ECLI:NL:RBNHO:2022:994
Rechtbank Noord-Holland
- Rekestprocedure
- Rechtspraak.nl
Verzet tegen faillissementsverklaring van Nederlandse Olie en Vetten B.V.
Op 14 december 2021 heeft de besloten vennootschap met beperkte aansprakelijkheid Nederlandse Olie en Vetten B.V. (hierna: Nove) een verzetschrift ingediend tegen het vonnis van de Rechtbank Noord-Holland van 30 november 2021, waarbij Nove in staat van faillissement is verklaard. Nove verzocht om vernietiging van dit vonnis, met kosten rechtens. De behandeling van het verzet vond plaats op 25 januari 2022, waar Nove werd vertegenwoordigd door haar advocaat mr. H.F.C. en bestuurder [betrokkene 2]. De tegenpartij, de besloten vennootschap NEWPORT EUROPE B.V. (hierna: Newport), werd vertegenwoordigd door mr. [betrokkene 3].
De rechtbank heeft vastgesteld dat Nove tijdig in verzet is gekomen, zoals vereist door artikel 8 lid 2 van de Faillissementswet. Nove betwistte de vordering van Newport en stelde dat er geen summierlijk gebleken vorderingsrecht was.
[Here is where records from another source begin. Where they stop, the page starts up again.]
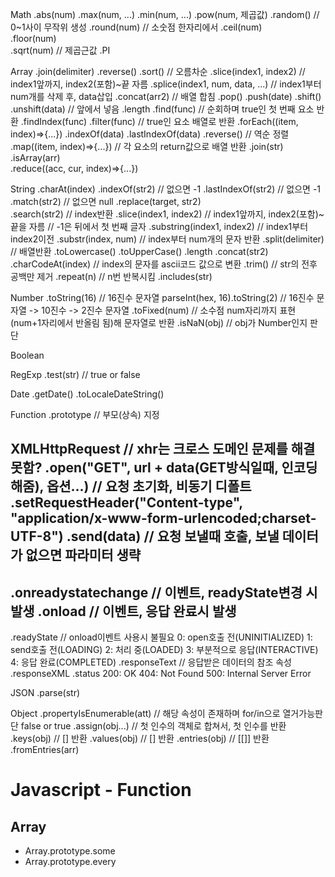 Math
.abs(num)
.max(num, ...)
.min(num, ...)
.pow(num, 제곱값)
.random() // 0~1사이 무작위 생성
.round(num) // 소숫점 한자리에서
.ceil(num)  
 .floor(num)  
 .sqrt(num) // 제곱근값
.PI

Array
.join(delimiter)
.reverse()
.sort() // 오름차순
.slice(index1, index2) // index1앞까지, index2(포함)~끝 자름
.splice(index1, num, data, ...) // index1부터 num개를 삭제 후, data삽입
.concat(arr2) // 배열 합침
.pop()
.push(date)
.shift()
.unshift(data) // 앞에서 넣음
.length
.find(func) // 순회하며 true인 첫 번째 요소 반환
.findIndex(func)
.filter(func) // true인 요소 배열로 반환
.forEach((item, index)=>{...})
.indexOf(data)
.lastIndexOf(data)
.reverse() // 역순 정렬
.map((item, index)=>{...}) // 각 요소의 return값으로 배열 반환
.join(str)
.isArray(arr)  
 .reduce((acc, cur, index)=>{...})

String
.charAt(index)
.indexOf(str2) // 없으면 -1
.lastIndexOf(str2) // 없으면 -1
.match(str2) // 없으면 null
.replace(target, str2)  
 .search(str2) // index반환
.slice(index1, index2) // index1앞까지, index2(포함)~끝을 자름
// -1은 뒤에서 첫 번째 글자
.substring(index1, index2) // index1부터 index2이전
.substr(index, num) // index부터 num개의 문자 반환
.split(delimiter) // 배열반환
.toLowercase()
.toUpperCase()
.length
.concat(str2)
.charCodeAt(index) // index의 문자를 ascii코드 값으로 변환
.trim() // str의 전후 공백만 제거
.repeat(n) // n번 반복시킴
.includes(str)

Number
.toString(16) // 16진수 문자열
parseInt(hex, 16).toString(2) // 16진수 문자열 -> 10진수 -> 2진수 문자열
.toFixed(num) // 소수점 num자리까지 표현(num+1자리에서 반올림 됨)해 문자열로 반환
.isNaN(obj) // obj가 Number인지 판단

Boolean

RegExp
.test(str) // true or false

Date
.getDate()
.toLocaleDateString()

Function
.prototype // 부모(상속) 지정

XMLHttpRequest // xhr는 크로스 도메인 문제를 해결 못함?
.open("GET", url + data(GET방식일때, 인코딩해줌), 옵션...) // 요청 초기화, 비동기 디폴트
.setRequestHeader("Content-type", "application/x-www-form-urlencoded;charset-UTF-8")
.send(data) // 요청 보낼때 호출, 보낼 데이터가 없으면 파라미터 생략
--------------
.onreadystatechange // 이벤트, readyState변경 시 발생
.onload // 이벤트, 응답 완료시 발생
--------------
.readyState // onload이벤트 사용시 불필요
0: open호출 전(UNINITIALIZED)
1: send호출 전(LOADING)
2: 처리 중(LOADED)
3: 부분적으로 응답(INTERACTIVE)
4: 응답 완료(COMPLETED)
.responseText // 응답받은 데이터의 참조 속성
.responseXML
.status
200: OK
404: Not Found
500: Internal Server Error

JSON
.parse(str)

Object
.propertyIsEnumerable(att) // 해당 속성이 존재하며 for/in으로 열거가능판단 false or true
.assign(obj...) // 첫 인수의 객체로 합쳐서, 첫 인수를 반환
.keys(obj) // [] 반환
.values(obj) // [] 반환
.entries(obj) // [[]] 반환
.fromEntries(arr)

# Javascript - Function

## Array

- Array.prototype.some
- Array.prototype.every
De rechtbank oordeelde dat voor een faillietverklaring summierlijk moet blijken van feiten die aantonen dat de schuldenaar heeft opgehouden te betalen, wat inhoudt dat er meerdere schuldeisers moeten zijn en dat de schuldenaar niet meer betaalt.
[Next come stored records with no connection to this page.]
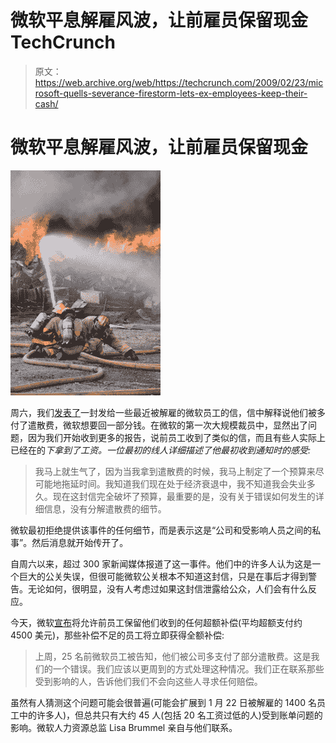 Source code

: # 微软平息解雇风波，让前雇员保留现金 TechCrunch

> 原文：<https://web.archive.org/web/https://techcrunch.com/2009/02/23/microsoft-quells-severance-firestorm-lets-ex-employees-keep-their-cash/>

# 微软平息解雇风波，让前雇员保留现金

![](img/a9dad827c3a076b86fcb8a6e845846ee.png)

周六，我们[发表了](https://web.archive.org/web/20230210204107/https://techcrunch.com/2009/02/21/oops-microsoft-asks-some-laid-off-workers-to-send-back-part-of-their-severance/)一封发给一些最近被解雇的微软员工的信，信中解释说他们被多付了遣散费，微软想要回一部分钱。在微软的第一次大规模裁员中，显然出了问题，因为我们开始收到更多的报告，说前员工收到了类似的信，而且有些人实际上已经在的*下拿到了工资。一位最初的线人详细描述了他最初收到通知时的感受:*

> 我马上就生气了，因为当我拿到遣散费的时候，我马上制定了一个预算来尽可能地拖延时间。我知道我们现在处于经济衰退中，我不知道我会失业多久。现在这封信完全破坏了预算，最重要的是，没有关于错误如何发生的详细信息，没有分解遣散费的细节。

微软最初拒绝提供该事件的任何细节，而是表示这是“公司和受影响人员之间的私事”。然后消息就开始传开了。

自周六以来，超过 300 家新闻媒体报道了这一事件。他们中的许多人认为这是一个巨大的公关失误，但很可能微软公关根本不知道这封信，只是在事后才得到警告。无论如何，很明显，没有人考虑过如果这封信泄露给公众，人们会有什么反应。

今天，微软[宣布](https://web.archive.org/web/20230210204107/http://news.cnet.com/8301-13860_3-10170025-56.html)将允许前员工保留他们收到的任何超额补偿(平均超额支付约 4500 美元)，那些补偿不足的员工将立即获得全额补偿:

> 上周，25 名前微软员工被告知，他们被公司多支付了部分遣散费。这是我们的一个错误。我们应该以更周到的方式处理这种情况。我们正在联系那些受到影响的人，告诉他们我们不会向这些人寻求任何赔偿。

虽然有人猜测这个问题可能会很普遍(可能会扩展到 1 月 22 日被解雇的 1400 名员工中的许多人)，但总共只有大约 45 人(包括 20 名工资过低的人)受到账单问题的影响。微软人力资源总监 Lisa Brummel 亲自与他们联系。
Nove heeft bewijsstukken overgelegd, waaronder een vonnis in kort geding en een arrest van het Gerechtshof Amsterdam, waaruit volgens de rechtbank voldoende summierlijk van de vordering van Newport op Nove blijkt. De rechtbank concludeerde dat de argumenten van Nove niet voldoende waren om aan te tonen dat er sprake was van een kennelijke misslag in de eerdere beslissingen. Daarom werd het verzet ongegrond verklaard. De uitspraak werd gedaan door mr. W.S.J. Thijs en openbaar uitgesproken op 26 januari 2022.